Zeta, a chess engine in OpenCL

smatovic · Post by **smatovic** » Wed Mar 17, 2010 8:14 pm

Hello,

i just joined this board and want to introduce "Zeta", a project to implement a chess engine in OpenCL.

OpenCL is a C like programming language suited for SIMD-devices like GPUs. It has extensions to run concurrently threads.

The past months i managed to get into the bitboard technics and wrote a small CPU engine in C. Now i am going to design a Negamax search algorithm in OpenCL. Becouse of hardware and OpenCL limitations this is not that easy and i am not sure if this is possible in a performant matter at all.

If somebody has already experience with OpenCL or SIMD optimized search algorithms i would appreciate to share information.

You can find more about the project on my blog:
http://zeta-chess.blogspot.com/

Friendly Regards,
Srdja Matovic

ps: sorry for my english, i am more trained in reading than writing.

Gerd Isenberg · Post by **Gerd Isenberg** » Wed Mar 17, 2010 9:28 pm

smatovic wrote:Hello,

i just joined this board and want to introduce "Zeta", a project to implement a chess engine in OpenCL.

OpenCL is a C like programming language suited for SIMD-devices like GPUs. It has extensions to run concurrently threads.

The past months i managed to get into the bitboard technics and wrote a small CPU engine in C. Now i am going to design a Negamax search algorithm in OpenCL. Becouse of hardware and OpenCL limitations this is not that easy and i am not sure if this is possible in a performant matter at all.

If somebody has already experience with OpenCL or SIMD optimized search algorithms i would appreciate to share information.
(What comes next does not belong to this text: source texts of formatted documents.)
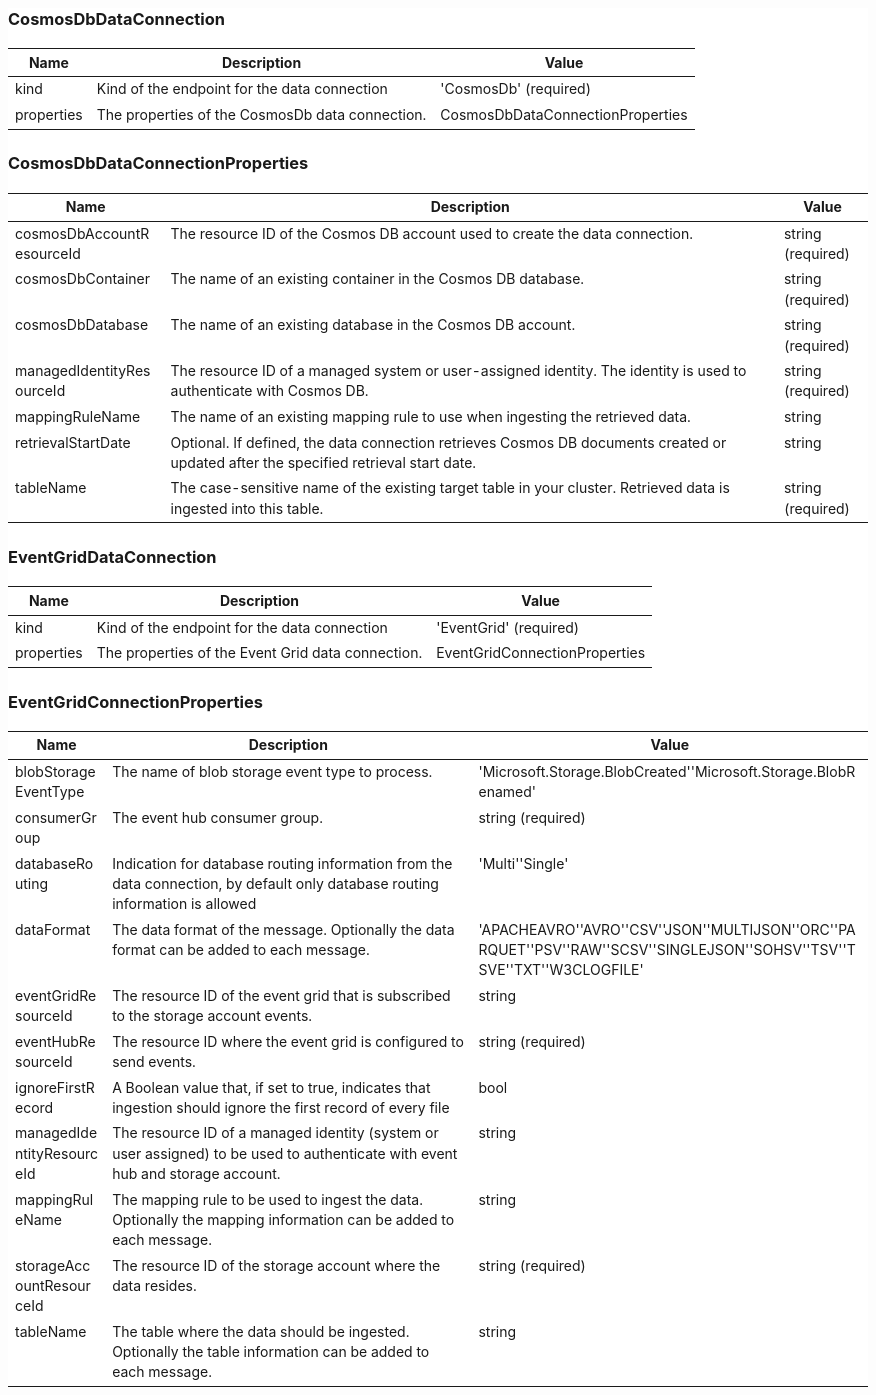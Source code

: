 
### CosmosDbDataConnection

| Name | Description | Value |
|-|-|-|
| kind | Kind of the endpoint for the data connection | 'CosmosDb' (required) |
| properties | The properties of the CosmosDb data connection. | CosmosDbDataConnectionProperties |


### CosmosDbDataConnectionProperties

| Name | Description | Value |
|-|-|-|
| cosmosDbAccountResourceId | The resource ID of the Cosmos DB account used to create the data connection. | string (required) |
| cosmosDbContainer | The name of an existing container in the Cosmos DB database. | string (required) |
| cosmosDbDatabase | The name of an existing database in the Cosmos DB account. | string (required) |
| managedIdentityResourceId | The resource ID of a managed system or user-assigned identity. The identity is used to authenticate with Cosmos DB. | string (required) |
| mappingRuleName | The name of an existing mapping rule to use when ingesting the retrieved data. | string |
| retrievalStartDate | Optional. If defined, the data connection retrieves Cosmos DB documents created or updated after the specified retrieval start date. | string |
| tableName | The case-sensitive name of the existing target table in your cluster. Retrieved data is ingested into this table. | string (required) |


### EventGridDataConnection

| Name | Description | Value |
|-|-|-|
| kind | Kind of the endpoint for the data connection | 'EventGrid' (required) |
| properties | The properties of the Event Grid data connection. | EventGridConnectionProperties |


### EventGridConnectionProperties

| Name | Description | Value |
|-|-|-|
| blobStorageEventType | The name of blob storage event type to process. | 'Microsoft.Storage.BlobCreated''Microsoft.Storage.BlobRenamed' |
| consumerGroup | The event hub consumer group. | string (required) |
| databaseRouting | Indication for database routing information from the data connection, by default only database routing information is allowed | 'Multi''Single' |
| dataFormat | The data format of the message. Optionally the data format can be added to each message. | 'APACHEAVRO''AVRO''CSV''JSON''MULTIJSON''ORC''PARQUET''PSV''RAW''SCSV''SINGLEJSON''SOHSV''TSV''TSVE''TXT''W3CLOGFILE' |
| eventGridResourceId | The resource ID of the event grid that is subscribed to the storage account events. | string |
| eventHubResourceId | The resource ID where the event grid is configured to send events. | string (required) |
| ignoreFirstRecord | A Boolean value that, if set to true, indicates that ingestion should ignore the first record of every file | bool |
| managedIdentityResourceId | The resource ID of a managed identity (system or user assigned) to be used to authenticate with event hub and storage account. | string |
| mappingRuleName | The mapping rule to be used to ingest the data. Optionally the mapping information can be added to each message. | string |
| storageAccountResourceId | The resource ID of the storage account where the data resides. | string (required) |
| tableName | The table where the data should be ingested. Optionally the table information can be added to each message. | string |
You can find more about the project on my blog:
http://zeta-chess.blogspot.com/

Friendly Regards,
Srdja Matovic

ps: sorry for my english, i am more trained in reading than writing.
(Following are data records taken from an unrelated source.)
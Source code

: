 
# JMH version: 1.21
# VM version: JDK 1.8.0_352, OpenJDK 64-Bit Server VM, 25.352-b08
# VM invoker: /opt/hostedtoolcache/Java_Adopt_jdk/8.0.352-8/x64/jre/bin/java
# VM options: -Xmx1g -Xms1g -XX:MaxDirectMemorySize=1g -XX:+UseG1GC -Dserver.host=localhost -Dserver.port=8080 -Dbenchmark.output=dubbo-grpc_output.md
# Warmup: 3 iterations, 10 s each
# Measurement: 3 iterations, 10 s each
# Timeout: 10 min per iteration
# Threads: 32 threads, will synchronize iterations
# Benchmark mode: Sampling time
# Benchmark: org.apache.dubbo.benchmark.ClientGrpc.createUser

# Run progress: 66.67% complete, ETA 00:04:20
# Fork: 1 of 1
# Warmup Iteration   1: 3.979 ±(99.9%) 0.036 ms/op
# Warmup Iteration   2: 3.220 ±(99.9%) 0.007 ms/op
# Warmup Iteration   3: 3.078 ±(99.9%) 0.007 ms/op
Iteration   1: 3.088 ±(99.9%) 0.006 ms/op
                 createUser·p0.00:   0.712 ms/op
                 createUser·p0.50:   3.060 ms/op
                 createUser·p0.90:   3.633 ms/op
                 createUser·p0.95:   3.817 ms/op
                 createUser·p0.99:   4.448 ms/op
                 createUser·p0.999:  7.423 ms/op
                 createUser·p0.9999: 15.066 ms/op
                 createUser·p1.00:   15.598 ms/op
Interesting! I have no real idea on GPU programming and how to implement alpha-beta on those devices. I can imagine for such SIMD devices pure register based direction-wise, multi-piece, fill-based attack generation (Kogge-Stone) is quite competitive compared to magic lookups.

Your English looks quite perfect to me

Welcome & Cheers,
Gerd

smatovic · Post by **smatovic** » Wed Mar 17, 2010 10:10 pm

Thanks for the "Kogge-Stone" hint. I ll read the wiki article carefully.

For move-generation i thought on x*6*64 threads (x boards, 6 piecetypes and 64 destination squares), with magic bitboard technic. x*6*64*64 (x boards, 6 piecetypes, 64 possible positions and 64 destination squares) would be nicer but current GPUs support only about 512 threads by computing unit (with 10-20 computing units by device).

By the way: i found an paper from Holger Hopp and Peter Sanders, describing an alpha-beta algorithm for SIMD machines. Maybe this is what i was looking for....

vladstamate · Post by **vladstamate** » Thu Mar 18, 2010 12:22 am

Here is what I was thinking: maybe you can take advantage of the many SIMD units to do special jobs, like move generation and evaluation. Think of them kind of like coprocessors.

On CPU/PPU/Main processor

Code: Select all

search()
{
    put board in gen_move processing queue
    put board in eval processing queue

    do nullmove, futility pruning, TT probing here

    wait until move_generation done
    for all move
        search()
}

quiesce()
{
    put board in gen_move processing queue
    put board in eval processing queue - for stand pat

    do delta pruning, TT probing here

    wait until move_generation done
    for all move
        search()
}

On SIMD units: GPU/SPU/etc
Thread type 1: move gen

Code: Select all

poll for any board
if found
    generate move and put them in a queue
    update board status that move generated
    store pointer to where the gen moves are put
goto poll

Thread type 2:evaluation

Code: Select all

poll for any board
if found
    evaluate, and mark board as evaluated
goto poll

Have as many of Thread type 1 and 2 as you have "threads" on the CPU. Individually, those threads 1 and 2 could be broken pretty much like you said so you get a lot of HW threads so that you hide latency.

Regards,
Vlad.

smatovic · Post by **smatovic** » Thu Mar 18, 2010 12:53 am

Thanks for the suggestions Vlad.

Unfortunately the OpenCL-Device has to be initialized by the host (CPU) for every calculation. My first tests with an array-based (12x10) board presentation showed that using a GPU as a single move-generator is possible but too slow for real practice. So i will try to package the whole search algorithm, including move generation and evaluation on the GPU.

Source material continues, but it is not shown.